Consequently, every weather forecast is subject to a certain degree of uncertainty. To quantify this uncertainty, a so-called ensemble approach is used for the numerical models. This means that several scenarios are calculated for the same time period using the same numerical model, but with slight adjustments, e.g. to the initial conditions that are entered as the starting parameters for the simulations. In contrast, when a single scenario is calculated and represented, this is referred to as a deterministic approach.

For example, the high-resolution numerical model COSMO-1E (which uses a horizontal mesh size of 1.1 km) computes 11 scenarios, or “ensemble members”, eight times a day for a forecasting period of up to 33 hours. The COSMO-2E model, which uses a horizontal mesh size of 2.2 km, predicts 21 scenarios for a 5-day period.

To illustrate the ensemble approach, the figure below shows the forecasts simulated for 21 different COSMO-2E model scenarios for the predicted 3-hour precipitation total at 9 UTC (Coordinated Universal Time) on 24th July 2020. For this period, covering 27 hours from the start of the simulation, there are clearly large differences between the scenarios. This highlights the uncertainty associated with a forecast of the expected precipitation amounts for that day and their timing. Specifically, depending on the ensemble member considered, either a dry (precipitation-free) or a wet (precipitation-rich) scenario could be forecast for a given point or region.

### Integration of probabilistic forecasts

MeteoSwiss has systematically integrated this probabilistic approach into its forecasts and meteorological services. This is seen particularly in weather forecasts, which use a number of probabilistic terms for phenomena associated with a higher degree of uncertainty: Probabilistic terminology in the weather forecast

Probabilistic information is also increasingly used in the pictographic illustration of local forecasts.
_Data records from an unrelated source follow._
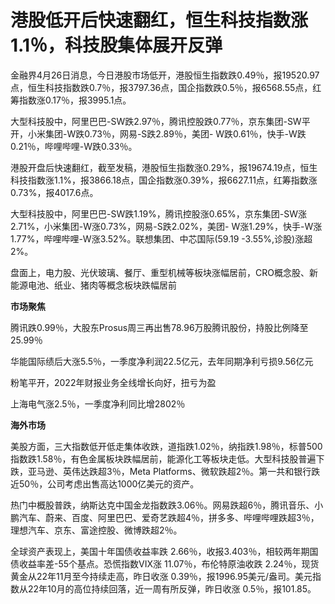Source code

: # 港股低开后快速翻红，恒生科技指数涨1.1％，科技股集体展开反弹

金融界4月26日消息，今日港股市场低开，港股恒生指数跌0.49％，报19520.97点，恒生科技指数跌0.7％，报3797.36点，国企指数跌0.5％，报6568.55点，红筹指数涨0.17％，报3995.1点。

大型科技股中，阿里巴巴-SW跌2.97％，腾讯控股跌0.77％，京东集团-SW平开，小米集团-W跌0.73％，网易-S跌2.89％，美团-
W跌0.61％，快手-W跌0.21％，哔哩哔哩-W跌0.33％。

港股开盘后快速翻红，截至发稿，港股恒生指数涨0.29%，报19674.19点，恒生科技指数涨1.1%，报3866.18点，国企指数涨0.39%，报6627.11点，红筹指数涨0.73%，报4017.6点。

大型科技股中，阿里巴巴-SW跌1.19%，腾讯控股涨0.65%，京东集团-SW涨2.71%，小米集团-W涨0.73%，网易-S跌2.02%，美团-
W涨1.29%，快手-W涨1.77%，哔哩哔哩-W涨3.52%。联想集团、中芯国际(59.19 -3.55%,诊股)涨超2%。

盘面上，电力股、光伏玻璃、餐厅、重型机械等板块涨幅居前，CRO概念股、新能源电池、纸业、猪肉等概念板块跌幅居前

**市场聚焦**

腾讯跌0.99％，大股东Prosus周三再出售78.96万股腾讯股份，持股比例降至25.99％

华能国际绩后大涨5.5％，一季度净利润22.5亿元，去年同期净利亏损9.56亿元

粉笔平开，2022年财报业务全线增长向好，扭亏为盈

上海电气涨2.5％，一季度净利同比增2802％

**海外市场**

美股方面，三大指数低开低走集体收跌，道指跌1.02％，纳指跌1.98％，标普500指数跌1.58％，有色金属板块跌幅居前，能源化工等板块走低。大型科技股普遍下跌，亚马逊、英伟达跌超3％，Meta
Platforms、微软跌超2％。第一共和银行跌近50％，公司考虑出售高达1000亿美元的资产。

热门中概股普跌，纳斯达克中国金龙指数跌3.06％。网易跌超6％，腾讯音乐、小鹏汽车、蔚来、百度、阿里巴巴、爱奇艺跌超4％，拼多多、哔哩哔哩跌超3％，理想汽车、京东、富途控股、微博跌超2％。

全球资产表现上，美国十年国债收益率跌 2.66％，收报3.403％，相较两年期国债收益率差-55个基点。恐慌指数VIX涨 11.07％，布伦特原油收跌
2.24％，现货黄金从22年11月至今持续走高，昨日收涨
0.39％，报1996.95美元/盎司。美元指数从22年10月的高位持续回落，近一周有所反弹，昨日收涨 0.5％，报101.85。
On the basis of the ensemble scenarios, one median scenario can be calculated for each meteorological parameter for a specific place and time. This means that half of the scenarios in the ensemble forecast will return a higher value and the other half a lower value than the median scenario. To quantify the most extreme values predicted by these scenarios, the highest 10 percent of the higher values and the lowest 10 percent of the lower values are used. The value below which the lowest 10 percent lie is called the 10% quantile (Q10), while the value above which the highest 10 percent lie is called the 90% quantile (Q90). (The median is the 50% quantile.)

### Probabilistic information on the MeteoSwiss website

The example of Cabane du Trient CAS shows how probabilistic information is integrated into the local temperature and precipitation forecasts. The median temperature (Q50) is represented by a red curve. The semi-transparent pink uncertainty cloud between quantiles Q10 and Q90 comprises the remaining 80% of the scenarios calculated by the ensemble system. With the COSMO-2E model, for example, this would mean that about 17 out of 21 available scenarios would fall within this range.

The median precipitation amount is represented by a light blue bar. This indicates the expected precipitation amount. The uncertainty range is represented by a black vertical line, bounded above and below by horizontal lines corresponding to quantiles Q10 and Q90. As with temperature, 80% of the scenarios calculated by the ensemble system fall within the area between these two quantiles.

### Probabilistic information in the MeteoSwiss App

Probabilistic information is also integrated into the temperature and precipitation forecasts in the MeteoSwiss App.

In this graphic, the uncertainty inherent in the temperature and precipitation forecast is shown by the transparent area. The larger the transparent area, the greater the uncertainty of the forecast. The upper limit of the coloured portion of the bar (scale according to intensity at radar) shows the best estimate for the expected precipitation amount. In this example, this is 5 mm/h. The probability that more than 7.5 mm/h or less than 1 mm/h of rain will fall is low.